Dataset entries
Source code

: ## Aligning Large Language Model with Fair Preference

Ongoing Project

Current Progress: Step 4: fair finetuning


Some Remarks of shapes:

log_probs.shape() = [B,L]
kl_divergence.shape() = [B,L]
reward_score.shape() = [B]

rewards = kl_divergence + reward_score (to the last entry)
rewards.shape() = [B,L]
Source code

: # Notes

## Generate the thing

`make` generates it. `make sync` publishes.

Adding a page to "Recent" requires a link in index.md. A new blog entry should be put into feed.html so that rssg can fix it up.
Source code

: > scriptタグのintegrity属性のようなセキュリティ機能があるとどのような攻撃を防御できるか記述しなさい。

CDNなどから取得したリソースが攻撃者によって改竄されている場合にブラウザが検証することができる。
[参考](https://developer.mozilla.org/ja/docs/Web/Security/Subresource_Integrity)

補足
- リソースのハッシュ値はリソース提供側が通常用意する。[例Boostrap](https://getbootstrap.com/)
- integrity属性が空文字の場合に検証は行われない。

_WORK INSTRUCTIONS_
Pick out each line above that includes "entry" and show it.

_OUTPUT OF THE TASK_
rewards = kl_divergence + reward_score (to the last entry)
Adding a page to "Recent" requires a link in index.md. A new blog entry should be put into feed.html so that rssg can fix it up.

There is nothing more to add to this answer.